Writing a recipe for startup success is like trying to bottle lightning. Estimates, after all, put the startup failure rate as high as 90 percent; there’s a reason “fail fast, fail often” is a Silicon Valley mantra. Several years ago, a study of venture-backed firms by researchers at Harvard University found that entrepreneurs who have succeeded once are more likely than first-timers to succeed in the future, but that still just scratched the surface of what works for company founders and why.

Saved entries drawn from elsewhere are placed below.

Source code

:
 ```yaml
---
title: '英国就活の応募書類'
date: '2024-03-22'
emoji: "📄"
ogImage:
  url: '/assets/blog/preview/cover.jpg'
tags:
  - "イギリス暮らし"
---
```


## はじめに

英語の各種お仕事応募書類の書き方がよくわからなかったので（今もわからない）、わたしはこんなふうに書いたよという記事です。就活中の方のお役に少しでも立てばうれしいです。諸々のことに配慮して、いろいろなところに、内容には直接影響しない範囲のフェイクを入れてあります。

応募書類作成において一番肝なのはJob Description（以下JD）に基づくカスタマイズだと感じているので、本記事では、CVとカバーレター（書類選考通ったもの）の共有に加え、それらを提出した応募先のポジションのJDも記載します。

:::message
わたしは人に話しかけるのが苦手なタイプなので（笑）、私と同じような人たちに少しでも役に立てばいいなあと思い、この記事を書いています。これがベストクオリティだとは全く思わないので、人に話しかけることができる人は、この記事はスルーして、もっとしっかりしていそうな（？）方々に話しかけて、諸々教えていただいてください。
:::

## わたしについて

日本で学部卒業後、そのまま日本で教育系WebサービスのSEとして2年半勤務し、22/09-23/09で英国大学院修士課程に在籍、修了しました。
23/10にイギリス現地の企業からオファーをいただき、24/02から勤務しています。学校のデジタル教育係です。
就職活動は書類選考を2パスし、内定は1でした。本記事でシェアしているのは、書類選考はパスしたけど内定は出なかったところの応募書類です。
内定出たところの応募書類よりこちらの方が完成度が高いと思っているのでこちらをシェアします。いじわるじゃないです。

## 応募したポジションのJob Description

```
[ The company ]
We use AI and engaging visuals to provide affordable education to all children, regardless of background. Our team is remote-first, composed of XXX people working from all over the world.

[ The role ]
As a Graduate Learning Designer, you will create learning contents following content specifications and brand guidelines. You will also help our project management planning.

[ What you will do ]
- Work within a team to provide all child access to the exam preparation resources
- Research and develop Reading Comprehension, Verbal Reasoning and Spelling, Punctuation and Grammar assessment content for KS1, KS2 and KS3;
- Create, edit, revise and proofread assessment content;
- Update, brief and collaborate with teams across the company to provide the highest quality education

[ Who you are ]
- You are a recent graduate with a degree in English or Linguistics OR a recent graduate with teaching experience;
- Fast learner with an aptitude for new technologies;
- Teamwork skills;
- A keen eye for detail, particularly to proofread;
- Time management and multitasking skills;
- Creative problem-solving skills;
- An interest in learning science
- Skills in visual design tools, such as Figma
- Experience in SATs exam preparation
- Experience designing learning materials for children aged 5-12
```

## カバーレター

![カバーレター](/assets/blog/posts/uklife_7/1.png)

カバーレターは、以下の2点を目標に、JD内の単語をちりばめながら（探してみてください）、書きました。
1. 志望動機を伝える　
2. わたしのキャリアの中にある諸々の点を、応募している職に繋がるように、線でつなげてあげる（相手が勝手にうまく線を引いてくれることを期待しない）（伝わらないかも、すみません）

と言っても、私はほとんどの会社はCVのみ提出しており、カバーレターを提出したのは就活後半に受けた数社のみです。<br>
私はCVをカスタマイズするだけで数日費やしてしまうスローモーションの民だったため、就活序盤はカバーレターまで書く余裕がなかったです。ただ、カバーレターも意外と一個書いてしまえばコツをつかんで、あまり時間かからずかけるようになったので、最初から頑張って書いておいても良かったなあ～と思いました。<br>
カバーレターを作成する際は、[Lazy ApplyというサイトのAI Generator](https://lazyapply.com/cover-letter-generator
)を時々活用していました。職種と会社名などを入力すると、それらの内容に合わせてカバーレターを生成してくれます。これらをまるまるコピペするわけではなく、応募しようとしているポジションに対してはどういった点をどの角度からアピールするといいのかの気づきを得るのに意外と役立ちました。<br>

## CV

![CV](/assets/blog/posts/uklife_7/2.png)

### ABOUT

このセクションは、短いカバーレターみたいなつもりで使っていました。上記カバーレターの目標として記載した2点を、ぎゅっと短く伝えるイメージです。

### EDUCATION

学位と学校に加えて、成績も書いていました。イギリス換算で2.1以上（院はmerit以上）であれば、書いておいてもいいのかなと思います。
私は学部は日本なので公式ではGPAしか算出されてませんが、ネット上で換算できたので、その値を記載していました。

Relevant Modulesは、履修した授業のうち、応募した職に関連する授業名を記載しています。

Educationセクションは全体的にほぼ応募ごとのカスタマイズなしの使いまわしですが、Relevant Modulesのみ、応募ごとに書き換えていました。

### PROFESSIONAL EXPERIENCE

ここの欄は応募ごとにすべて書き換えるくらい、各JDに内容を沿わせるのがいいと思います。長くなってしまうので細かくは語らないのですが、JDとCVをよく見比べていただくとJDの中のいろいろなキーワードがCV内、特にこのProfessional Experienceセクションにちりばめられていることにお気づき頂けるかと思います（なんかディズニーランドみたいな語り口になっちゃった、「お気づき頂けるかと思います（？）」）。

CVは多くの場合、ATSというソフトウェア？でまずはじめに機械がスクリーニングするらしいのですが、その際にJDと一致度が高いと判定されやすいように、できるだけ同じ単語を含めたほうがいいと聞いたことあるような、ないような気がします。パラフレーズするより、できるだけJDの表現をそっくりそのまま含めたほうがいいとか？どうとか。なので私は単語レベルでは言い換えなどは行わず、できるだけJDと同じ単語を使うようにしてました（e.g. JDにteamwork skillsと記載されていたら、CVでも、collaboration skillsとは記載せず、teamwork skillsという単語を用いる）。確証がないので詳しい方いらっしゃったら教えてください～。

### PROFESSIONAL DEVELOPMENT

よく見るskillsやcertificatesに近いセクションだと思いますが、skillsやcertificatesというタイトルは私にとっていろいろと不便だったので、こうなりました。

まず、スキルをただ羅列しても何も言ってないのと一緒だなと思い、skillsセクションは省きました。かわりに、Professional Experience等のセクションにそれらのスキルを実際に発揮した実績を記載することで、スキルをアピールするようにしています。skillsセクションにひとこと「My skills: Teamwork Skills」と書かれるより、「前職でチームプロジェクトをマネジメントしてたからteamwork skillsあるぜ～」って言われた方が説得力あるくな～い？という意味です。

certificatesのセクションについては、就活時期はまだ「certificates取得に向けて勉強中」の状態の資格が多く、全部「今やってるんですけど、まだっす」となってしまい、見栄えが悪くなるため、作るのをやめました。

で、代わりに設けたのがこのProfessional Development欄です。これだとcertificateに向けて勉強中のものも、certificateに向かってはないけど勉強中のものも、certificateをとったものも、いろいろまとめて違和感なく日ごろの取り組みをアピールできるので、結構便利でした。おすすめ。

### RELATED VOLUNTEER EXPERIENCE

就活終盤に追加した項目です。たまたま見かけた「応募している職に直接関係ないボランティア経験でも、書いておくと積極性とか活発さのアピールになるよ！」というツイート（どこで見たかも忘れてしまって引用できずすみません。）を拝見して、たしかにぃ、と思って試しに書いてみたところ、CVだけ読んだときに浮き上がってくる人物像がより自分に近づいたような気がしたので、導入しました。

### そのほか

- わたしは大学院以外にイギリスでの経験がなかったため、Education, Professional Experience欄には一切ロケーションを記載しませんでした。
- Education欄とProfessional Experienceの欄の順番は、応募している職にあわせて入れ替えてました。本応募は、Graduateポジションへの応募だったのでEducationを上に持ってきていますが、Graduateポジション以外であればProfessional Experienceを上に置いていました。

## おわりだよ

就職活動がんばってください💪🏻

Last week, a new study published in Science, “Where Is Silicon Valley?,” attempted to come a little closer to identifying what separates the startups that make it from the ones that don’t. The researchers’ findings: Startups that are more likely to succeed have short names, are not named after their founders, and are located in regions associated with “high quality” ventures. In particular, the authors write that eponymous firms are more than 70 percent less likely to succeed than others while firms with short names (defined in their paper as three or fewer words) are 50 percent more likely to succeed than those with long names. Menlo Park, Mountain View, and Palo Alto are the top-rated cities for so-called entrepreneurial quality. Successful firms were considered ones that achieved an initial public offering or an acquisition within six years of being founded.
To conduct their study, the authors looked at data on for-profit business registrations in California between 2001 and 2011, as well as data from the U.S. Patent and Trademark Office and Thomson Reuters. After rating the firms for their entrepreneurial quality, the researchers estimated the average quality of firms in each California city and ZIP code. The records they used in the process were important because they let the authors look at companies right from their founding—before venture capital had been invested or anything else. So when Menlo Park and Mountain View and Palo Alto emerged as the best cities for entrepreneurial quality, it wasn’t necessarily because the companies in that area had more funding off the bat that allowed them to set up shop there.
“What we’ve been able to do here is move one step back and sort of get the raw material at inception rather than the impact of venture capital,” Scott Stern, one of the study’s authors and a professor of management at the Massachusetts Institute of Technology, told me. “We’re trying to measure things that companies do naturally when they have the ambition and potential to grow.”
That startups with shorter names tend to perform better is consistent with other research on naming. In 2013, a report from career site TheLadders found that shorter first names were correlated with higher annual salaries. With companies, particularly in tech, there has been a tendency to form names by misspelling common words, dropping vowels, or appendly “ly” (think: Flickr, Feedly, Pinterest, and so on). While the study in Science only examined name length in terms of number of words, Stern says the principles of eliminating letters are probably the same. “Firms are looking for names that are easy to remember, that will come up in a search,” he says. “If you have a smaller number of letters and you’re missing a vowel, you will have that distinctive search pattern.”
Of course, all this isn’t to say that startups will succeed just because they launch in the best-ranked areas for entrepreneurship and come up with short names. Rather, it’s that ambitious startups with ambitious founders tend to do the things that the ultimately successful companies do. “Our indicators are the digital trail of ambitious, high-potential entrepreneurs,” Stern says. “Simply having those digital trail markers is not enough—what needs to be true is the founders need to have ambition and potential so that those choices make sense in their overall business plan.”
That said, anyone narrowing down a list of possible monikers for their new venture might want to pre-emptively strike any long or eponymous name ideas from their list. It can’t hurt.